EXERCISE GOAL
When a line of the entries contains "correct", please list that line.

::: DATA LISTING

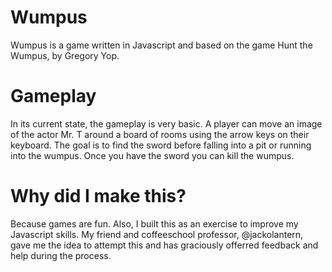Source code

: # Wumpus

Wumpus is a game written in Javascript and based on the game Hunt the Wumpus, by Gregory Yop. 

# Gameplay

In its current state, the gameplay is very basic. A player can move an image of the actor Mr. T around a board of rooms using the arrow keys on their keyboard. The goal is to find the sword before falling into a pit or running into the wumpus. Once you have the sword you can kill the wumpus.

# Why did I make this? 

Because games are fun. Also, I built this as an exercise to improve my Javascript skills. My friend and coffeeschool professor, @jackolantern, gave me the idea to attempt this and has graciously offerred feedback and help during the process.
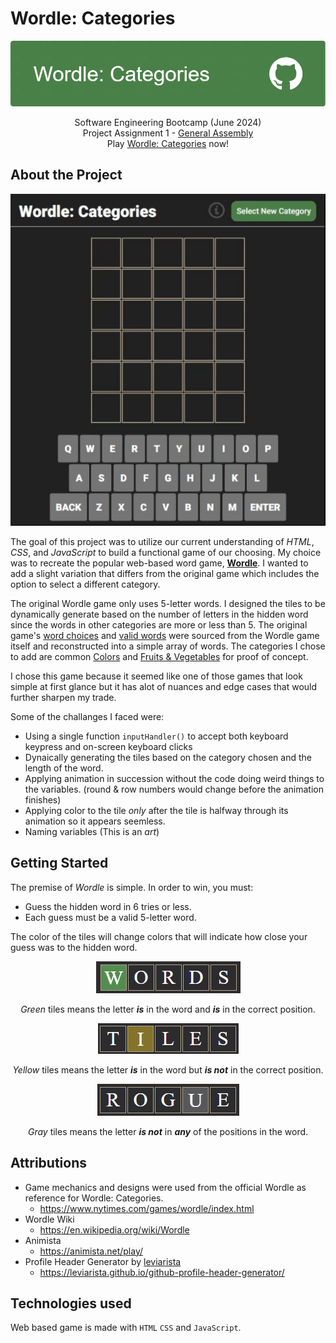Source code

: 
# Wordle: Categories

<center>

![a picture of the landing page for the 'wordle: categories' game](./resources/github-header-image.png)

Software Engineering Bootcamp (June 2024)<br>
Project Assignment 1 - [General Assembly](https://generalassemb.ly/)<br>
Play [Wordle: Categories](https://jpham4801.github.io/wordle-game/) now!

</center>

## About the Project

<center><img src="./resources/wordle_gameplay.gif"></center>

The goal of this project was to utilize our current understanding of *HTML*, *CSS*, and *JavaScript* to build a functional game of our choosing. My choice was to recreate the popular web-based word game, **[Wordle](https://www.nytimes.com/games/wordle/index.html)**. I wanted to add a slight variation that differs from the original game which includes the option to select a different category. 

The original Wordle game only uses 5-letter words. I designed the tiles to be dynamically generate based on the number of letters in the hidden word since the words in other categories are more or less than 5. The original game's [word choices](https://github.com/JPham4801/wordle-game/blob/main/js/words.js) and [valid words](https://github.com/JPham4801/wordle-game/blob/main/js/wordlist.js) were sourced from the Wordle game itself and reconstructed into a simple array of words. The categories I chose to add are common [Colors](https://github.com/JPham4801/wordle-game/blob/main/js/colors.js) and [Fruits & Vegetables](https://github.com/JPham4801/wordle-game/blob/main/js/fruitsAndVegetables.js) for proof of concept.

I chose this game because it seemed like one of those games that look simple at first glance but it has alot of nuances and edge cases that would further sharpen my trade.

Some of the challanges I faced were:

- Using a single function `inputHandler()` to accept both keyboard keypress and on-screen keyboard clicks
- Dynaically generating the tiles based on the category chosen and the length of the word.
- Applying animation in succession without the code doing weird things to the variables. (round & row numbers would change before the animation finishes)
- Applying color to the tile *only* after the tile is halfway through its animation so it appears seemless.
- Naming variables (This is an *art*)

## Getting Started
The premise of *Wordle* is simple. In order to win, you must:
- Guess the hidden word in 6 tries or less.
- Each guess must be a valid 5-letter word.

The color of the tiles will change colors that will indicate how close your guess was to the hidden word.

<center>
<img alt="a row of wordle tiles showing the word 'WORDS'. The letter 'W' tile in the word is highlighted green" src="./resources/green-tile-example.png">

*Green* tiles means the letter ***is*** in the word and ***is*** in the correct position.

<img alt="a row of wordle tiles showing the word 'TILES'. The letter 'I' tile in the word is highlighted yellow" src="./resources/yellow-tile-example.png">

*Yellow* tiles means the letter ***is*** in the word but ***is not*** in the correct position.

<img alt="a row of wordle tiles showing the word 'ROGUE'. The letter 'U' tile in the word is highlighted gray" src="./resources/gray-tile-example.png">

*Gray* tiles means the letter ***is not*** in ***any*** of the positions in the word.
</center>

## Attributions

- Game mechanics and designs were used from the official Wordle as reference for Wordle: Categories.
    * https://www.nytimes.com/games/wordle/index.html
- Wordle Wiki
    * https://en.wikipedia.org/wiki/Wordle
- Animista
    * https://animista.net/play/
- Profile Header Generator by [leviarista](https://github.com/leviarista)
    * https://leviarista.github.io/github-profile-header-generator/

## Technologies used

Web based game is made with `HTML` `CSS` and `JavaScript`.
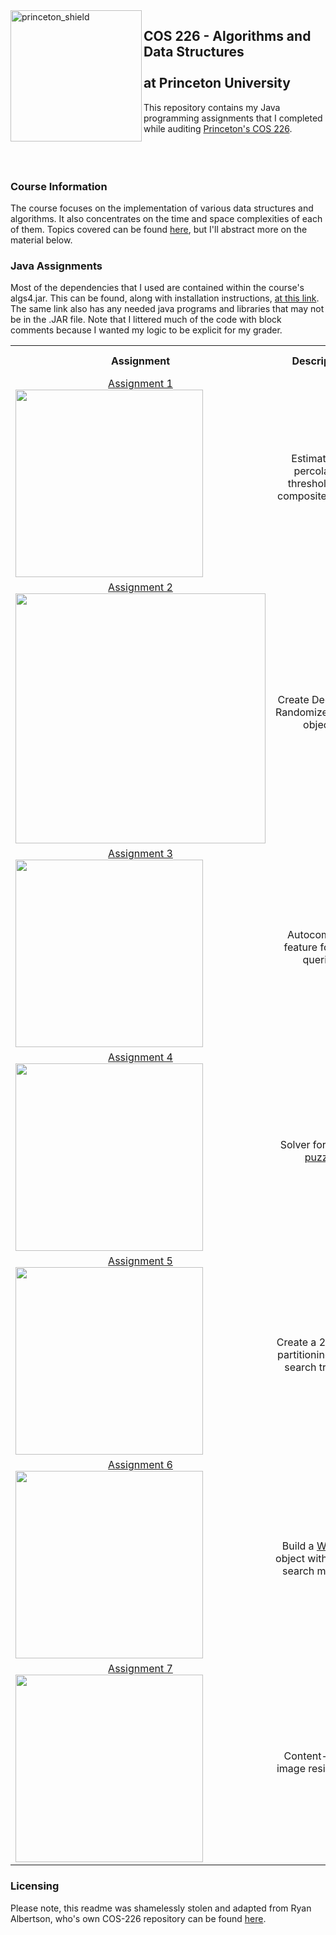  <img src="https://www.cs.princeton.edu/courses/archive/spring20/cos226/images/princeton-shield.gif" alt=princeton_shield align=left height=210 />  

 ## COS 226 - Algorithms and Data Structures<br></br>at Princeton University  
 
 This repository contains my Java programming assignments that I completed while auditing [Princeton's COS 226](https://www.cs.princeton.edu/courses/archive/spring20/cos226/syllabus.php).
 <br></br>
 <br></br>
 ### Course Information
 The course focuses on the implementation of various data structures and algorithms. It also concentrates on the time and space complexities of each of them.
 Topics covered can be found [here](https://www.cs.princeton.edu/courses/archive/spring20/cos226/lectures.php), but I'll abstract more on the material below.  
 
 ### Java Assignments
 Most of the dependencies that I used are contained within the course's algs4.jar. This can be found, along with installation instructions, [at this link](https://algs4.cs.princeton.edu/code). The same link also has any needed java programs and libraries that may not be in the .JAR file. Note that I littered much of the code with block comments because
 I wanted my logic to be explicit for my grader.
 
 <table style="width:100%">
  <tr>
    <th>Assignment</th>
    <th>Description</th>
    <th>Topics Learned</th>
  </tr>
  <tr>
    <td>
     <div align="center">
       <a href="https://github.com/ryanalbertson/COS226_Princeton_University/tree/master/Assignment1"> Assignment 1 </a>
     </div>
     <a href="https://www.cs.princeton.edu/courses/archive/spring20/cos226/assignments/percolation/specification.php">
       <img src="./Assignment1/src/resources/logo.png" width = 300>
     </a>
    </td>
    <td>
      <div align="center"> Estimate the percolation threshold of a composite system </div>
    </td>
    <td> 
      <div align="center"> quick-union, weighted quick-union, Monte Carlo method </div>
    </td>
  </tr>
  <tr>
    <td>
      <div align="center">
        <a href="https://github.com/ryanalbertson/COS226_Princeton_University/tree/master/Assignment2"> Assignment 2 </a>
      </div>
      <a href="https://www.cs.princeton.edu/courses/archive/spring20/cos226/assignments/queues/specification.php">
        <img src="./Assignment2/src/resources/logo.png" width = 400>
      </a>       
    </td>
    <td>
      <div align="center"> Create Deque and RandomizedQueue objects </div>
    </td>
    <td>
      <div align="center"> linked lists, stacks, queues, deques, Java iterators </div>
    </td>
  </tr>
   <tr>
    <td>
      <div align="center">
        <a href="https://github.com/ryanalbertson/COS226_Princeton_University/tree/master/Assignment3"> Assignment 3 </a>
      </div>
      <a href="https://www.cs.princeton.edu/courses/archive/spring20/cos226/assignments/autocomplete/specification.php">
        <img src="./Assignment3/src/resources/logo.png" width = 300>
      </a>       
    </td>
    <td>
      <div align="center"> Autocomplete feature for user queries </div>
    </td>
    <td>
      <div align="center"> selection sort, insertion sort, binary search, mergesort, quicksort, Java comparators </div>
    </td>
  </tr>
   <tr>
    <td>
      <div align="center">
        <a href="https://github.com/ryanalbertson/COS226_Princeton_University/tree/master/Assignment4"> Assignment 4 </a>
      </div>
      <a href="https://www.cs.princeton.edu/courses/archive/spring20/cos226/assignments/8puzzle/specification.php">
        <img src="./Assignment4/src/resources/logo.png" width = 300>
      </a>       
    </td>
    <td>
      <div align="center"> Solver for any <a href="https://en.wikipedia.org/wiki/15_puzzle"> k-puzzle </a> </div>
    </td>
    <td>
     <div align="center"> A* search, priority queues/heaps, heapsort </div>
    </td>
  </tr>
   <tr>
    <td>
      <div align="center">
        <a href="https://github.com/ryanalbertson/COS226_Princeton_University/tree/master/Assignment5"> Assignment 5 </a>
      </div>
      <a href="https://www.cs.princeton.edu/courses/archive/spring20/cos226/assignments/kdtree/specification.php">
        <img src="./Assignment5/src/resources/logo.png" width = 300>
      </a>       
    </td>
    <td>
      <div align="center"> Create a 2D space partitioning binary search tree API </div>
    </td>
    <td>
      <div align="center"> binary search trees, 2-3 trees, red-black trees, B-trees, kd-trees </div>
    </td>
  </tr>
   <tr>
    <td>
      <div align="center">
        <a href="https://github.com/ryanalbertson/COS226_Princeton_University/tree/master/Assignment6"> Assignment 6 </a>
      </div>
      <a href="https://www.cs.princeton.edu/courses/archive/spring20/cos226/assignments/wordnet/specification.php">
        <img src="./Assignment6/src/resources/logo.png" width = 300>
      </a>       
    </td>
    <td>
      <div align="center"> Build a <a href="https://wordnet.princeton.edu"> WordNet </a> object with built-in search methods </div>
    </td>
    <td>
      <div align="center"> hash tables, depth-first search, breadth-first search, topological sort, minimum spanning trees, Kruskal's algorithm, Prim's algorithm </div>
    </td>
  </tr>
   <tr>
    <td>
      <div align="center">
        <a href="https://github.com/ryanalbertson/COS226_Princeton_University/tree/master/Assignment7"> Assignment 7 </a>
      </div>
      <a href="https://www.cs.princeton.edu/courses/archive/spring20/cos226/assignments/seam/specification.php">
        <img src="./Assignment7/src/resources/logo.png" width = 300>
      </a>       
    </td>
    <td>
      <div align="center"> Content-aware image resizing API </div>
    </td>
    <td>
      <div align="center"> Bellman-Ford algorithm, Dijkstra's algorithm, Ford-Fulkerson algorithm, MinCuts, MaxFlows </div>
    </td>
  </tr>
</table>

### Licensing

Please note, this readme was shamelessly stolen and adapted from Ryan Albertson, who's own COS-226 repository can be found [here](https://github.com/RyanAlbertson/COS226_Princeton_University).
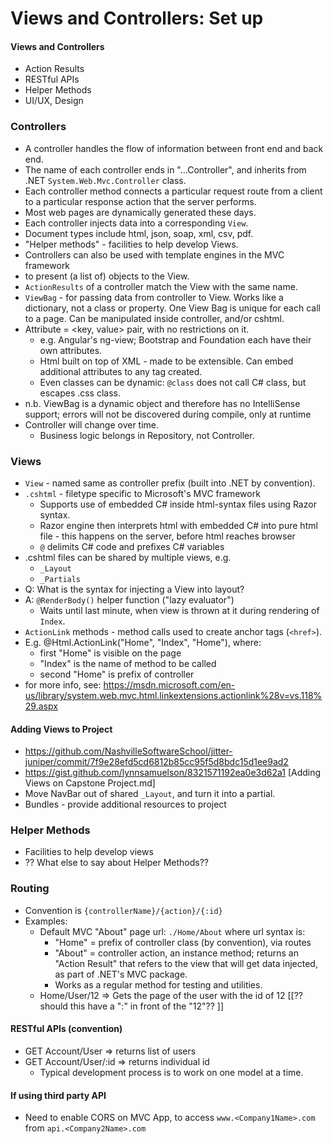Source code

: # Views and Controllers: Set up

#### Views and Controllers
*	Action Results
*	RESTful APIs
*	Helper Methods
*	UI/UX, Design

### Controllers
* A controller handles the flow of information between front end and back end.
* The name of each controller ends in "...Controller", and inherits from .NET `System.Web.Mvc.Controller` class.
* Each controller method connects a particular request route from a client to a particular response action that the server performs.
 * Most web pages are dynamically generated these days.
* Each controller injects data into a corresponding `View`.
 * Document types include html, json, soap, xml, csv, pdf.
* "Helper methods" - facilities to help develop Views.
* Controllers can also be used with template engines in the MVC framework
 * to present (a list of) objects to the View.
* `ActionResults` of a controller match the View with the same name.
* `ViewBag` - for passing data from controller to View.  Works like a dictionary, not a class or property.  One View Bag is unique for each call to a page.  Can be manipulated inside controller, and/or cshtml.
 * Attribute = <key, value> pair, with no restrictions on it.
   * e.g. Angular's ng-view; Bootstrap and Foundation each have their own attributes.
   * Html built on top of XML - made to be extensible. Can embed additional attributes to any tag created.
   * Even classes can be dynamic: `@class` does not call C# class, but escapes .css class.
 * n.b. ViewBag is a dynamic object and therefore has no IntelliSense support; errors will not be discovered during compile, only at runtime
* Controller will change over time.
  * Business logic belongs in Repository, not Controller.

### Views
* `View` - named same as controller prefix (built into .NET by convention).
* `.cshtml` - filetype specific to Microsoft's MVC framework
  * Supports use of embedded C# inside html-syntax files using Razor syntax.
  * Razor engine then interprets html with embedded C# into pure html file - this happens on the server, before html reaches browser
  * `@` delimits C# code and prefixes C# variables
 * .cshtml files can be shared by multiple views, e.g.
   * `_Layout`
   * `_Partials`
* Q: What is the syntax for injecting a View into layout?
* A: `@RenderBody()` helper function ("lazy evaluator")
    * Waits until last minute, when view is thrown at it during rendering of `Index`.
* `ActionLink` methods - method calls used to create anchor tags (`<href>`).
 * E.g.
@Html.ActionLink("Home", "Index", "Home"), where:
   *	first "Home" is visible on the page
   *	"Index" is the name of method to be called
   *	second "Home" is prefix of controller
* for more info, see: https://msdn.microsoft.com/en-us/library/system.web.mvc.html.linkextensions.actionlink%28v=vs.118%29.aspx

#### Adding Views to Project
* https://github.com/NashvilleSoftwareSchool/jitter-juniper/commit/7f9e28efd5cd6812b85cc95f5d8bdc15d1ee9ad2
* https://gist.github.com/lynnsamuelson/8321571192ea0e3d62a1    [Adding Views on Capstone Project.md]
* Move NavBar out of shared `_Layout`, and turn it into a partial.
* Bundles - provide additional resources to project

### Helper Methods
* Facilities to help develop views
* ?? What else to say about Helper Methods??

### Routing
* Convention is `{controllerName}/{action}/{:id}`
* Examples:
  * Default MVC "About" page url:  `./Home/About` where url syntax is:
    *	"Home" = prefix of controller class (by convention), via routes
    *	"About" = controller action, an instance method; returns an "Action Result" that refers to the view that will get data injected, as part of .NET's MVC package.  
      * Works as a regular method for testing and utilities.
  * Home/User/12   =>   Gets the page of the user with the id of 12 [[?? should this have a ":" in front of the "12"?? ]]

#### RESTful APIs (convention)
* GET Account/User   => returns list of users
* GET Account/User/:id => returns individual id
  * Typical development process is to work on one model at a time.

#### If using third party API
* Need to enable CORS on MVC App, to access `www.<Company1Name>.com` from `api.<Company2Name>.com`
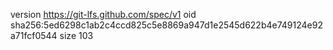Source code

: version https://git-lfs.github.com/spec/v1
oid sha256:5ed6298c1ab2c4ccd825c5e8869a947d1e2545d622b4e749124e92a71fcf0544
size 103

::::::

OUTPUT OF THE TASK
*Green* tiles means the letter ***is*** in the word and ***is*** in the correct position.
*Yellow* tiles means the letter ***is*** in the word but ***is not*** in the correct position.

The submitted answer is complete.